Escuchamos a mucha gente decir: es que todos tenemos defectos y virtudes. Pero realmente lo consideramos así?, nos analizamos realmente con sensatez para reconocer nuestros propios errores, nuestros defectos? O es más fácil enumerar nuestras virtudes, llegando incluso a la jactancia.
Si realmente nos tomáramos la tarea de autoanalizarnos pudiéramos avanzar en el sendero de ser mejores personas. Es tan difícil, que si lo practicamos podrían sobrar dedos de una mano para reconocer nuestras conductas desagradables o contraproducentes para quienes nos rodean.
En cambio, qué fácil es hablar o escribir bien de sí mismo. O por lo menos pensarlo, para los menos dados a la conversa o a escribir. Incluso hay quienes tienen la capacidad de aturdir a sus interlocutores enumerando las numerosas virtudes que tienen, y a veces traen con ellos a su descendencia, a quienes consideran impecables estudiantes, en extremo decentes, con sentimientos extraordinarios y con talentos únicos en su clase. La verdad es que de lo bueno poco.
Y no es que estemos en contra de quienes se alaben o ensalcen a su prole, es que hay personas que trascienden las capacidades humanas cuando se trata de encumbrarse a sí mismos o a sus más cercanos descendientes.
En cambio, cuando se trata de reconocer las virtudes de otras personas por encima de sus defectos, la cosa cambia. Parece que es más fácil resaltar lo que parecen defectos ajenos en vez de callar cuando no se tiene algo provechoso que decir de otro.

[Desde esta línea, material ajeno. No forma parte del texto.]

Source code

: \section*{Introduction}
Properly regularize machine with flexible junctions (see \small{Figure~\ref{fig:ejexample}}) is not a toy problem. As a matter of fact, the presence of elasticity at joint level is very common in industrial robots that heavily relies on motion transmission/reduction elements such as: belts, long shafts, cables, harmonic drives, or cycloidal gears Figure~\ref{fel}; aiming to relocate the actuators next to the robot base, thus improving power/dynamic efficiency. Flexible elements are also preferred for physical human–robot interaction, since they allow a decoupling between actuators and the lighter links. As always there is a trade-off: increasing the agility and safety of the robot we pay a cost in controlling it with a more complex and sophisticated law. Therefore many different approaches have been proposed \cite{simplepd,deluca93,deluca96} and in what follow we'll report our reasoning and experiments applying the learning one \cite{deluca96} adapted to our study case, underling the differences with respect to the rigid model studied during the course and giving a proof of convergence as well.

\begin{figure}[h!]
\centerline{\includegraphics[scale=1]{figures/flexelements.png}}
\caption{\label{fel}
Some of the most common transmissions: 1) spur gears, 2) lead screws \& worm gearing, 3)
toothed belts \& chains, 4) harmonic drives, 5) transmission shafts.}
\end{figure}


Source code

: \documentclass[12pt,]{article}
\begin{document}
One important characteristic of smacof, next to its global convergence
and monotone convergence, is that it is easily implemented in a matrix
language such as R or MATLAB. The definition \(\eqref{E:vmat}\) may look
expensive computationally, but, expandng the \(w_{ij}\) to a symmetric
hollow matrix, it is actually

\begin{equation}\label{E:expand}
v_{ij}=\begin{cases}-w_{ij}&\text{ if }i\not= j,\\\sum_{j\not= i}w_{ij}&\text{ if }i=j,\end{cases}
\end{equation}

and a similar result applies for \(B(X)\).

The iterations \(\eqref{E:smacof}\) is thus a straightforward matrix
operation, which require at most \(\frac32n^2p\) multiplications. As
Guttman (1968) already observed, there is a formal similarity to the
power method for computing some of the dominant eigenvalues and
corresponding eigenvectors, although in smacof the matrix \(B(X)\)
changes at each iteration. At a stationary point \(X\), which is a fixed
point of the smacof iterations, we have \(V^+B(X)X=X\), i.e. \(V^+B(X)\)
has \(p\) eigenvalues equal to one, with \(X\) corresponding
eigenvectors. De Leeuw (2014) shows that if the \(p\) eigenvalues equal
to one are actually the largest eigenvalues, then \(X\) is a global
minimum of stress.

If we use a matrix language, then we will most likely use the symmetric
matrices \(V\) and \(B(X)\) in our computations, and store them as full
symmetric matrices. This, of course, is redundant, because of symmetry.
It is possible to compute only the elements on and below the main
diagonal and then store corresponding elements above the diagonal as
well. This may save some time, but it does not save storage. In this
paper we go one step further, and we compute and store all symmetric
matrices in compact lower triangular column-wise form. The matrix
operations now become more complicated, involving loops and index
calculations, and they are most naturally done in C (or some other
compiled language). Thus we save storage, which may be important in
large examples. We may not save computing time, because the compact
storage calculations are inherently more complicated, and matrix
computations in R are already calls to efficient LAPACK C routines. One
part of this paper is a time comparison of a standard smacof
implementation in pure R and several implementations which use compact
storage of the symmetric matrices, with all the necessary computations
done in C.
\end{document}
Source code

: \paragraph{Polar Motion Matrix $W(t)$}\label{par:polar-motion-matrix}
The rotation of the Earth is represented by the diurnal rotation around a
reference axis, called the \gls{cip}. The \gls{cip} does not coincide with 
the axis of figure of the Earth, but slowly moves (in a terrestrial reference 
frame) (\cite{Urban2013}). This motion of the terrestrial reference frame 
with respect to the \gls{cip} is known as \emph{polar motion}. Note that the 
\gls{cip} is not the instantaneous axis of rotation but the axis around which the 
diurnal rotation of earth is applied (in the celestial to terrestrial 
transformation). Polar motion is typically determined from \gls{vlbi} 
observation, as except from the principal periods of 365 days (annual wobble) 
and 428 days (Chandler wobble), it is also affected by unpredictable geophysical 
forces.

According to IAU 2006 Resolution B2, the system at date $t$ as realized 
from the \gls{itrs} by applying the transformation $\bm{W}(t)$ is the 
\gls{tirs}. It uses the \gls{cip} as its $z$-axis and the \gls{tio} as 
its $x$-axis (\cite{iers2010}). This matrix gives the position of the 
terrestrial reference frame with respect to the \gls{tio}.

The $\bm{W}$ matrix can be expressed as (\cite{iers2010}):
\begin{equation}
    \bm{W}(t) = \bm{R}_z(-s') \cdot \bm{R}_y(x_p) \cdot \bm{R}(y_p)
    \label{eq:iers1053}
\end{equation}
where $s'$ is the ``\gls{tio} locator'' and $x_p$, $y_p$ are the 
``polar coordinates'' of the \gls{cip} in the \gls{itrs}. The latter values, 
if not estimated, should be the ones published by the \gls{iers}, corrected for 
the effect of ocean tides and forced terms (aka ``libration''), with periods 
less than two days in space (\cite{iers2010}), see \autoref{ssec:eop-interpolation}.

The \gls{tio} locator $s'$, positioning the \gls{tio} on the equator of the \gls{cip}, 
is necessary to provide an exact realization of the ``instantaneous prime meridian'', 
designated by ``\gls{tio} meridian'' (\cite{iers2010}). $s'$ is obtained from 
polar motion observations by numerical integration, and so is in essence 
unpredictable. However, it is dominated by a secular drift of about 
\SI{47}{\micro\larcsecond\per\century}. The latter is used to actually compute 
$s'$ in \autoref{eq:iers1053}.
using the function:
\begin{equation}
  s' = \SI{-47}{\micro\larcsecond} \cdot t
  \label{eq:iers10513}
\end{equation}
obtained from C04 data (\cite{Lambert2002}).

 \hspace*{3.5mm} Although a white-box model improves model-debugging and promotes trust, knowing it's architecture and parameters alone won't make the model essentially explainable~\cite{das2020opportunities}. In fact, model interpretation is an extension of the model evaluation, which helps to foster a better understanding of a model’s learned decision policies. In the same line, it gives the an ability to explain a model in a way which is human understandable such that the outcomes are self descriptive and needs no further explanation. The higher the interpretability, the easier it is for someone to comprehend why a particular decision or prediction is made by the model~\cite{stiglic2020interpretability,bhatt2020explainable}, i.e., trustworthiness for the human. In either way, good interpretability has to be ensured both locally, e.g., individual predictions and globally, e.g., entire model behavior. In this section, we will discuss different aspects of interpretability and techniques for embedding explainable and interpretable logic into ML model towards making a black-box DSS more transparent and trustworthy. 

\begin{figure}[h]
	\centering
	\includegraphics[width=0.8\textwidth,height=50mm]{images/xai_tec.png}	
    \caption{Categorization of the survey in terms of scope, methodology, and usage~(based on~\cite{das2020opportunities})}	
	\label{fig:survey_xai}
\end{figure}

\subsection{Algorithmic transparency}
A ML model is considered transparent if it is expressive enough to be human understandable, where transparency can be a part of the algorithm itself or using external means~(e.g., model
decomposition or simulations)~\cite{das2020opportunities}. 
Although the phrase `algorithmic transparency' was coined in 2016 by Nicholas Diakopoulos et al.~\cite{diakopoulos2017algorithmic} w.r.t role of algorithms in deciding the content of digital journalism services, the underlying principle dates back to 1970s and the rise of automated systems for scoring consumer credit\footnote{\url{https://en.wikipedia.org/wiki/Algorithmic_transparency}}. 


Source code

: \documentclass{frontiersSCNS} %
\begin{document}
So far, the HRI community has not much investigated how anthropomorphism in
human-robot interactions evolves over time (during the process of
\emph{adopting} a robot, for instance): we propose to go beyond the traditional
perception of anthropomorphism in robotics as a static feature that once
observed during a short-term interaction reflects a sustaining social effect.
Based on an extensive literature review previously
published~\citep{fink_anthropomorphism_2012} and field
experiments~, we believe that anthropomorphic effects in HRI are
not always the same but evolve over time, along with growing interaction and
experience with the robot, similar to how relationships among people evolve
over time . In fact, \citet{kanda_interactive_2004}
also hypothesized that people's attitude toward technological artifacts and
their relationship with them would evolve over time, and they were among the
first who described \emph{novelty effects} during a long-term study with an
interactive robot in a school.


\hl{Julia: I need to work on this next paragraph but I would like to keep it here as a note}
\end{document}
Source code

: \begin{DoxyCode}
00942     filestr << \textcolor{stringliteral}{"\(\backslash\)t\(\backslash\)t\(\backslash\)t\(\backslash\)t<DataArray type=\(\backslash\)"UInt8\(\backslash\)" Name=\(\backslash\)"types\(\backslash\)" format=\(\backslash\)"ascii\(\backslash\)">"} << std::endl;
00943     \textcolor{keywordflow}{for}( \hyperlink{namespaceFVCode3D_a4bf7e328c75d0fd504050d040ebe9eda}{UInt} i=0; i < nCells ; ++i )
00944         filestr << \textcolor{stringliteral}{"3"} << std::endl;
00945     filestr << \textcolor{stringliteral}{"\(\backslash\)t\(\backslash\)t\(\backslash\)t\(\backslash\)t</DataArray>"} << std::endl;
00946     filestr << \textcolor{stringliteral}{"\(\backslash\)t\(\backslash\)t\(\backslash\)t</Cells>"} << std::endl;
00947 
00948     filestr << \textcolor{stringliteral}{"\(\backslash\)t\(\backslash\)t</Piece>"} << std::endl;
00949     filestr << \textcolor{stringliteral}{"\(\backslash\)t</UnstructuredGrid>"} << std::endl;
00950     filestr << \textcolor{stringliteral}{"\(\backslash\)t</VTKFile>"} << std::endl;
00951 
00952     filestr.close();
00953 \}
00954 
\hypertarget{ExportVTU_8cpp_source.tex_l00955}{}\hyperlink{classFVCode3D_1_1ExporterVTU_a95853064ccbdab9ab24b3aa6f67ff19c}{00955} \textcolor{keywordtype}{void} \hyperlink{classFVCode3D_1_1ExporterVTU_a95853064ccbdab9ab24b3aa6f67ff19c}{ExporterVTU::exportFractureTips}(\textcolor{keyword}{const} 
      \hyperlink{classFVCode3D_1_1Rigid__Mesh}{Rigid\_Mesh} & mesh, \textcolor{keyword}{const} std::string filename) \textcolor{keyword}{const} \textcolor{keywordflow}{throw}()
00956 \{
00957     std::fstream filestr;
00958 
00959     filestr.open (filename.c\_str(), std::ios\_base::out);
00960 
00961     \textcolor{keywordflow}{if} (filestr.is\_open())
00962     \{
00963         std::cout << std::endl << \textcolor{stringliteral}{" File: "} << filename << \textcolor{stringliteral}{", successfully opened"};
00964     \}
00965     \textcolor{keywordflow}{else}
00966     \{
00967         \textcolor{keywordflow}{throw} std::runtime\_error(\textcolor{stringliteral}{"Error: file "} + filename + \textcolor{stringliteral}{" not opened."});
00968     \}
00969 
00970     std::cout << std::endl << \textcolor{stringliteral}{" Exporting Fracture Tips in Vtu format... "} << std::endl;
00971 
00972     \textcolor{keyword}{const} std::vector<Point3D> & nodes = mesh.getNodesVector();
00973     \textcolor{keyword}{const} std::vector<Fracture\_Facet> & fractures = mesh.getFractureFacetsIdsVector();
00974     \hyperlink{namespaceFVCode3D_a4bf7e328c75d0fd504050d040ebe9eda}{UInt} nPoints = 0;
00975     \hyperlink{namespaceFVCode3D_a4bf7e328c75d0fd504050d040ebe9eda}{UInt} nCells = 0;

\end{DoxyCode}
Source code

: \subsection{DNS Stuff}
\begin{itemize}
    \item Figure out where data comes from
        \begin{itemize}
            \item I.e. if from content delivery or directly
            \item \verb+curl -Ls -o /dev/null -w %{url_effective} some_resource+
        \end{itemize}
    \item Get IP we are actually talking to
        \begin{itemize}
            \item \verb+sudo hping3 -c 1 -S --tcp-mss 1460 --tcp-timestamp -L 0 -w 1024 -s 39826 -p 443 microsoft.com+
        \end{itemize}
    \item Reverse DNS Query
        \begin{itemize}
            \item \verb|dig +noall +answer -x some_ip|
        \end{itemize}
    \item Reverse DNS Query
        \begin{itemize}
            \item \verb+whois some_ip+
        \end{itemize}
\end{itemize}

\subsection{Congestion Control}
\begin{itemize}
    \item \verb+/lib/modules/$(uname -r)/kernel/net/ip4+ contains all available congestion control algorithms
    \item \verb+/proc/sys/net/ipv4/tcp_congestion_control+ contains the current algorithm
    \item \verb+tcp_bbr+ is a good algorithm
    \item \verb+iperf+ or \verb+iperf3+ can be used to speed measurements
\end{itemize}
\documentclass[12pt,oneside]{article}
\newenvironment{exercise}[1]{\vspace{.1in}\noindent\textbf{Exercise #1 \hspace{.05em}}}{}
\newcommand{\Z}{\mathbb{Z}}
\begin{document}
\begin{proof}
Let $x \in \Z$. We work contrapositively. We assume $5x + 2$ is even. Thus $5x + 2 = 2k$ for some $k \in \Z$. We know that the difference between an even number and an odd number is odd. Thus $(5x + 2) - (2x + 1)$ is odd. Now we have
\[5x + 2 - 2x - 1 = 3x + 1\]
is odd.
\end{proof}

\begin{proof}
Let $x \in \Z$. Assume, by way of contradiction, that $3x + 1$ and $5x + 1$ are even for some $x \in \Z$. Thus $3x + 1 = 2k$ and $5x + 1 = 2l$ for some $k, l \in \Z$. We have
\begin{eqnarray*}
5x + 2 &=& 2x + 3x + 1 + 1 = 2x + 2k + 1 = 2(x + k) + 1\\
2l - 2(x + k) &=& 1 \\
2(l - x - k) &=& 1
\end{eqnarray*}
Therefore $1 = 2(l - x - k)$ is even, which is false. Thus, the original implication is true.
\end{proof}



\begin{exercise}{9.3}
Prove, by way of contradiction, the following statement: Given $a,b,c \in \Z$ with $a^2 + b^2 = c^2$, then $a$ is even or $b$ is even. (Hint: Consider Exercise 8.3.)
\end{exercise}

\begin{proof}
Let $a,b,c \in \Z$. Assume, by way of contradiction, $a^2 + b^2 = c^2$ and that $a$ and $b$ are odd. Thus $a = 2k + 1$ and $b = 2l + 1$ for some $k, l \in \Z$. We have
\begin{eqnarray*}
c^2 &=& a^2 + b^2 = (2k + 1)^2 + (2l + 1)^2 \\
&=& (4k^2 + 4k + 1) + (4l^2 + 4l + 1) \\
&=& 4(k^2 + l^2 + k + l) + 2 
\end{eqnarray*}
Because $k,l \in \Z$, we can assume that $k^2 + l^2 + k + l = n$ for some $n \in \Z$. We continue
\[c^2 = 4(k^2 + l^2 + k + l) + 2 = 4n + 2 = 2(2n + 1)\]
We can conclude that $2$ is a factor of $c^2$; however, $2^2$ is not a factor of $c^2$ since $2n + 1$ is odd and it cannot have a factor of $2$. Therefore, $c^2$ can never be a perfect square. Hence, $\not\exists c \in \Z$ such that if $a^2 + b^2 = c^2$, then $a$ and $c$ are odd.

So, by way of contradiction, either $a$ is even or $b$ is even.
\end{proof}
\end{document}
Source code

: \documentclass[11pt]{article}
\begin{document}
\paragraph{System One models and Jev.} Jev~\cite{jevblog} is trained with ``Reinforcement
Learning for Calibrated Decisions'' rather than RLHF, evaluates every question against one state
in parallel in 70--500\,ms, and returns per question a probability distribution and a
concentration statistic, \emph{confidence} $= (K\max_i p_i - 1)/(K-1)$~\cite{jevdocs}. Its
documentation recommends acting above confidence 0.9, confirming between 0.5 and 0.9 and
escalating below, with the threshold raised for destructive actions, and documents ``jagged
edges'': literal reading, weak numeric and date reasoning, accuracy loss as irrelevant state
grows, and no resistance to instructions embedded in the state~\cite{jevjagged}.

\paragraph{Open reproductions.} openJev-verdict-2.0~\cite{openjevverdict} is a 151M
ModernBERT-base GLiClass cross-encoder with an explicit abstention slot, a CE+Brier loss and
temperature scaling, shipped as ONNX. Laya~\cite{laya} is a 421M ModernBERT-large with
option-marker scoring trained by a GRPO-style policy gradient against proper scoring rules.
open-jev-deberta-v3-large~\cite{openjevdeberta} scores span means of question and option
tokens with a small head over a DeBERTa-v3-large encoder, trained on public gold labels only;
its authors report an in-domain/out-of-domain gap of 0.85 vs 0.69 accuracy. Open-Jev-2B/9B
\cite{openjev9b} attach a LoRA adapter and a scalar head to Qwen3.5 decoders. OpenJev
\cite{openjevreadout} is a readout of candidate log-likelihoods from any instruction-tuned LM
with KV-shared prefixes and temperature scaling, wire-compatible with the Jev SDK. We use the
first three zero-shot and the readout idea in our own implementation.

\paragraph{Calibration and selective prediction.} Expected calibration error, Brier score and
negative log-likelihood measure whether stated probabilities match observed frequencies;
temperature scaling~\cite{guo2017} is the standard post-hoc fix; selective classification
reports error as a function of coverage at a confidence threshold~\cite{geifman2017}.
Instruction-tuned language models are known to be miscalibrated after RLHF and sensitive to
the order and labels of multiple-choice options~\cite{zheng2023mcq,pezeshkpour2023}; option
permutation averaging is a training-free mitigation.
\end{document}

Las apariencias definitivamente si engañan. Por eso es preciso pensar sensatamente antes de emitir un juicio sobre otra persona. Cuando vemos a la gente expresando desdén por otras; con cara aparentemente disgustada; con mirada altanera, desafiante o llena de odio, lo más probable es que nos hagamos una serie de juicios de valor que posiblemente no tienen nada que ver con la realidad de esas personas. Es posible que tengan desordenes de personalidad producto de dificultades personales que los hacen actuar airadas como mecanismo de defensa para aislarse y evitar el contacto humano afable. También puede ser que presuman de superioridad para esconder a una persona triste, solitaria, amargada, incomprendida. En el fondo siempre hay algún problema. No indica que seamos nosotros quienes tengamos un problema con ellos, ellos tienen un problema consigo mismos.
Y no es que pretendamos convertirnos en sicólogos de cada persona que nos rodea, es que es bien importante deslastrarnos de los tabúes que muchas veces creamos para enjuiciar a la gente. Tal vez si empezamos a practicar el no enjuiciar y callar cuando no tengamos algo positivo que aportar sobre la conducta de otra persona, entonces podamos recibir lo mismo a cambio. Y si no lo recibimos, por lo menos sentiremos la tranquilidad que genera ocuparnos de pensar y hacer el bien sin esperar nada a cambio.